Output the lines of the records exactly, from the first through the one containing "validate the chosen". Omit all pictures.

─── Source material

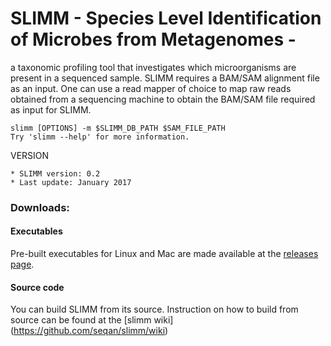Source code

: SLIMM - Species Level Identification of Microbes from Metagenomes - 
=================================================================

a taxonomic profiling tool that investigates which microorganisms are present in a sequenced sample. SLIMM requires a BAM/SAM alignment file as an input. One can use a read mapper of choice to map raw reads obtained from a sequencing machine to obtain the BAM/SAM file required as input for SLIMM. 

    slimm [OPTIONS] -m $SLIMM_DB_PATH $SAM_FILE_PATH
    Try 'slimm --help' for more information.

VERSION

    * SLIMM version: 0.2
    * Last update: January 2017
    

### Downloads:

#### Executables
Pre-built executables for Linux and Mac are made available at the [releases page]( https://github.com/seqan/slimm/releases/latest).

#### Source code
You can build SLIMM from its source. Instruction on how to build from source can be found at the [slimm wiki] (https://github.com/seqan/slimm/wiki) 
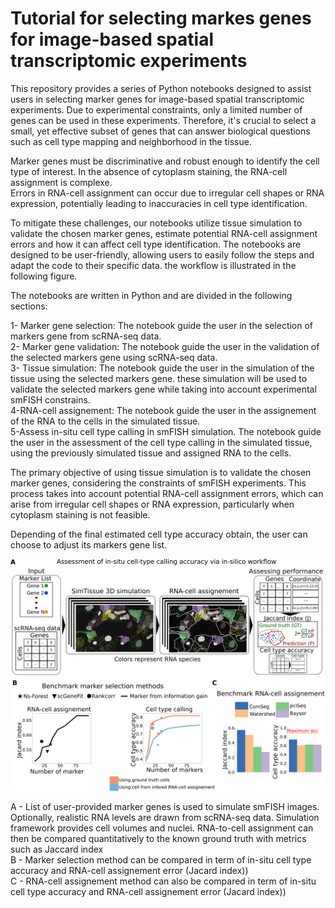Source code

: 

# Tutorial for selecting markes genes for image-based spatial transcriptomic experiments
This repository provides a series of Python notebooks designed to assist users in selecting marker
genes for image-based spatial transcriptomic experiments. Due to experimental constraints,
only a limited number of genes can be used in these experiments. Therefore, 
it's crucial to select a small, yet effective subset of genes that can
answer biological questions such as cell type mapping and neighborhood in the tissue.  

Marker genes must be discriminative and robust enough to identify the cell type of interest.
In the absence of cytoplasm staining,  the RNA-cell assignment is complexe.  
Errors in RNA-cell assignment can occur due to irregular cell shapes or RNA expression,
potentially leading to inaccuracies in cell type identification.  

To mitigate these challenges, our notebooks utilize tissue simulation to 
validate the chosen marker genes, estimate potential RNA-cell assignment errors and how it can affect cell type identification. 
The notebooks are designed to be user-friendly, allowing users to easily follow the
steps and adapt the code to their specific data. the workflow is illustrated in the following figure.


The notebooks are written in Python and are divided in the following sections:

1- Marker gene selection: The notebook guide the user in the selection of markers gene from scRNA-seq data.  
2- Marker gene validation: The notebook guide the user in the validation of the selected markers gene using scRNA-seq data.  
3- Tissue simulation: The notebook guide the user in the simulation of the tissue using the selected markers gene. these simulation will be used to validate the selected markers gene 
while taking into account experimental smFISH constrains.  
4-RNA-cell assignement: The notebook guide the user in the assignement
of the RNA to the cells in the simulated tissue.  
5-Assess in-situ cell type calling in smFISH simulation. The notebook guide the user in the assessment of the cell type calling in the simulated tissue, 
using the previously simulated tissue and assigned RNA to the cells. 

The primary objective of using tissue simulation is to validate
the chosen marker genes, considering the constraints of smFISH experiments.
This process takes into account potential RNA-cell assignment errors, which can arise from
irregular cell shapes or RNA expression, particularly when cytoplasm staining is not feasible.

Depending of the final estimated cell type accuracy obtain, the user can choose to adjust its markers gene list.

![Alt text](fig/preparing_experiment4.png?raw=true "Title")

 A - List of user-provided marker genes is used to simulate smFISH images.
 Optionally, realistic RNA levels are drawn from scRNA-seq data. 
 Simulation framework provides cell volumes and nuclei. 
 RNA-to-cell assignment can then be compared quantitatively to the 
 known ground truth with metrics such as Jaccard index  
 B - Marker selection method can be compared in term of in-situ cell type accuracy and RNA-cell assignement error (Jacard index))  
 C - RNA-cell assignement method can also be compared in term of in-situ cell type accuracy and RNA-cell assignement error (Jacard index))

──────

_Task output:_
Source code

: SLIMM - Species Level Identification of Microbes from Metagenomes - 
=================================================================

a taxonomic profiling tool that investigates which microorganisms are present in a sequenced sample. SLIMM requires a BAM/SAM alignment file as an input. One can use a read mapper of choice to map raw reads obtained from a sequencing machine to obtain the BAM/SAM file required as input for SLIMM. 

    slimm [OPTIONS] -m $SLIMM_DB_PATH $SAM_FILE_PATH
    Try 'slimm --help' for more information.

VERSION

    * SLIMM version: 0.2
    * Last update: January 2017
    

### Downloads:

#### Executables
Pre-built executables for Linux and Mac are made available at the [releases page]( https://github.com/seqan/slimm/releases/latest).

#### Source code
You can build SLIMM from its source. Instruction on how to build from source can be found at the [slimm wiki] (https://github.com/seqan/slimm/wiki) 
Source code

: 

# Tutorial for selecting markes genes for image-based spatial transcriptomic experiments
This repository provides a series of Python notebooks designed to assist users in selecting marker
genes for image-based spatial transcriptomic experiments. Due to experimental constraints,
only a limited number of genes can be used in these experiments. Therefore, 
it's crucial to select a small, yet effective subset of genes that can
answer biological questions such as cell type mapping and neighborhood in the tissue.  

Marker genes must be discriminative and robust enough to identify the cell type of interest.
In the absence of cytoplasm staining,  the RNA-cell assignment is complexe.  
Errors in RNA-cell assignment can occur due to irregular cell shapes or RNA expression,
potentially leading to inaccuracies in cell type identification.  

To mitigate these challenges, our notebooks utilize tissue simulation to 
validate the chosen marker genes, estimate potential RNA-cell assignment errors and how it can affect cell type identification. 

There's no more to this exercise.